_INSTRUCTIONS FOR THE TASK_: Give every line of the records exactly, please, from the first up to and including the one containing "- The company".

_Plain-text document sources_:
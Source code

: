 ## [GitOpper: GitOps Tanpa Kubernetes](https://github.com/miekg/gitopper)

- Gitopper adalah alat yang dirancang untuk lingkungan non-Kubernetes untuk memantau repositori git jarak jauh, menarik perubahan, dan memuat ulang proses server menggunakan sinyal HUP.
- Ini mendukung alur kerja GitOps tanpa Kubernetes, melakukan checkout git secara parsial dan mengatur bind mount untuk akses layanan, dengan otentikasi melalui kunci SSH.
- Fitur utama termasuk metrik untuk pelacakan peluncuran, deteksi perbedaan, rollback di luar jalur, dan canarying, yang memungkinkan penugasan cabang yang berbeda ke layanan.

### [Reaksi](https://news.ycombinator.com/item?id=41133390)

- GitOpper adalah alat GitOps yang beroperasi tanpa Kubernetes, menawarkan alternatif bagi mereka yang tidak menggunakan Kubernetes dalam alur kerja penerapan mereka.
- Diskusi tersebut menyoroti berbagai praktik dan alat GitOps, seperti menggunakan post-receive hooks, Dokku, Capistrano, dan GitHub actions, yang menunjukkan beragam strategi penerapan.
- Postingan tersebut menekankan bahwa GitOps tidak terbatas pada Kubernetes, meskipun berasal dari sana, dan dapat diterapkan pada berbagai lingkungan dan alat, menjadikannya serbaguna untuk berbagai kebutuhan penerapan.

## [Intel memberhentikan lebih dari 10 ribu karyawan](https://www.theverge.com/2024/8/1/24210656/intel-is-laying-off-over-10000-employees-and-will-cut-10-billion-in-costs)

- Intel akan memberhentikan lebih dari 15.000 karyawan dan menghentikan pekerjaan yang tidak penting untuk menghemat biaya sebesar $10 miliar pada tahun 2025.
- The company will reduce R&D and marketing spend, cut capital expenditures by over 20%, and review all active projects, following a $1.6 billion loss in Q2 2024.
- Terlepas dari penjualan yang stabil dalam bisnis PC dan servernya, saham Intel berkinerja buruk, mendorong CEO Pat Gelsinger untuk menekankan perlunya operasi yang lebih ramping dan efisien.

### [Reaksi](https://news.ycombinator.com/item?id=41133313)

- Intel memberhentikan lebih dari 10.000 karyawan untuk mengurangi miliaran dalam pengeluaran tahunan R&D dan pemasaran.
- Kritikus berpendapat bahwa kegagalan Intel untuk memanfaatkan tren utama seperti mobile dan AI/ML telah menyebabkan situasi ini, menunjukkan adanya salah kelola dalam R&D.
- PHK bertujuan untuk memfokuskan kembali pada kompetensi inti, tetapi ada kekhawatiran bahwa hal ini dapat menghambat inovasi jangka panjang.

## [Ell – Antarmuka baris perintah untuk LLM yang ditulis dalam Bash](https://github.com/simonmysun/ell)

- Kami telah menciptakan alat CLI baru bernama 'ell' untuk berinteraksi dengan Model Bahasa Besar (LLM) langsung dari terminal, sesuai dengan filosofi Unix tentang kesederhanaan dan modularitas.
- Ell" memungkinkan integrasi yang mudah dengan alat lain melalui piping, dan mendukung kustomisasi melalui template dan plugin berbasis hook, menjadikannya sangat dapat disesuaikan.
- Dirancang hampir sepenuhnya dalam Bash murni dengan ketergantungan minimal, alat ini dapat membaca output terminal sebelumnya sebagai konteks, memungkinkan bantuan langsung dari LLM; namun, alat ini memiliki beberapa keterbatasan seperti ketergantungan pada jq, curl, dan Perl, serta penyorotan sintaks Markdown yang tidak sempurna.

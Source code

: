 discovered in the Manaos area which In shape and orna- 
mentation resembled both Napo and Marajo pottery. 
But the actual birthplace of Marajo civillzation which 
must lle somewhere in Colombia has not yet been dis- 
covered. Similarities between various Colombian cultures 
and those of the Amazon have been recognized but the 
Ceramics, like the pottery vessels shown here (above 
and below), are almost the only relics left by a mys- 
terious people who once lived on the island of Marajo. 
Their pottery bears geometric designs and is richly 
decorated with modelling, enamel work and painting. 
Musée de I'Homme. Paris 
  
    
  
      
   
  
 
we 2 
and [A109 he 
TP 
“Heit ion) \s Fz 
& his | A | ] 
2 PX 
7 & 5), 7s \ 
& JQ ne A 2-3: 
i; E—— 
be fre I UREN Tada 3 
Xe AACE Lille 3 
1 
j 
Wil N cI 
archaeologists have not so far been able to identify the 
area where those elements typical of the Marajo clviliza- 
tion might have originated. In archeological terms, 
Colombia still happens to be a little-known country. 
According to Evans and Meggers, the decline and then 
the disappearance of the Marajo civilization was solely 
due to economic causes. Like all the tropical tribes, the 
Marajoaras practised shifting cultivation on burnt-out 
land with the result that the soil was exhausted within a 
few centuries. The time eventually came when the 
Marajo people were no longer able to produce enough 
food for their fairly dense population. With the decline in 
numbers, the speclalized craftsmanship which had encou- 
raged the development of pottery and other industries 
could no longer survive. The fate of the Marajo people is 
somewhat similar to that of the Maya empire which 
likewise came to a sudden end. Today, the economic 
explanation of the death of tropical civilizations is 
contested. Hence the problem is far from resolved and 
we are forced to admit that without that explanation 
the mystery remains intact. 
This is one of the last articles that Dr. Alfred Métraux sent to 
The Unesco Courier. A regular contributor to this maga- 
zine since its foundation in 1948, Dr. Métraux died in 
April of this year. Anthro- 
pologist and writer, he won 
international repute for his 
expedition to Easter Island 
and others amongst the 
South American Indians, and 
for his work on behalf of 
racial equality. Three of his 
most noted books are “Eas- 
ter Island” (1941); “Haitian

_OUTPUT OF THE EXERCISE_:
Source code

: ## [GitOpper: GitOps Tanpa Kubernetes](https://github.com/miekg/gitopper)

- Gitopper adalah alat yang dirancang untuk lingkungan non-Kubernetes untuk memantau repositori git jarak jauh, menarik perubahan, dan memuat ulang proses server menggunakan sinyal HUP.
- Ini mendukung alur kerja GitOps tanpa Kubernetes, melakukan checkout git secara parsial dan mengatur bind mount untuk akses layanan, dengan otentikasi melalui kunci SSH.
- Fitur utama termasuk metrik untuk pelacakan peluncuran, deteksi perbedaan, rollback di luar jalur, dan canarying, yang memungkinkan penugasan cabang yang berbeda ke layanan.

### [Reaksi](https://news.ycombinator.com/item?id=41133390)

- GitOpper adalah alat GitOps yang beroperasi tanpa Kubernetes, menawarkan alternatif bagi mereka yang tidak menggunakan Kubernetes dalam alur kerja penerapan mereka.
- Diskusi tersebut menyoroti berbagai praktik dan alat GitOps, seperti menggunakan post-receive hooks, Dokku, Capistrano, dan GitHub actions, yang menunjukkan beragam strategi penerapan.
- Postingan tersebut menekankan bahwa GitOps tidak terbatas pada Kubernetes, meskipun berasal dari sana, dan dapat diterapkan pada berbagai lingkungan dan alat, menjadikannya serbaguna untuk berbagai kebutuhan penerapan.

## [Intel memberhentikan lebih dari 10 ribu karyawan](https://www.theverge.com/2024/8/1/24210656/intel-is-laying-off-over-10000-employees-and-will-cut-10-billion-in-costs)

- Intel akan memberhentikan lebih dari 15.000 karyawan dan menghentikan pekerjaan yang tidak penting untuk menghemat biaya sebesar $10 miliar pada tahun 2025.
- The company will reduce R&D and marketing spend, cut capital expenditures by over 20%, and review all active projects, following a $1.6 billion loss in Q2 2024.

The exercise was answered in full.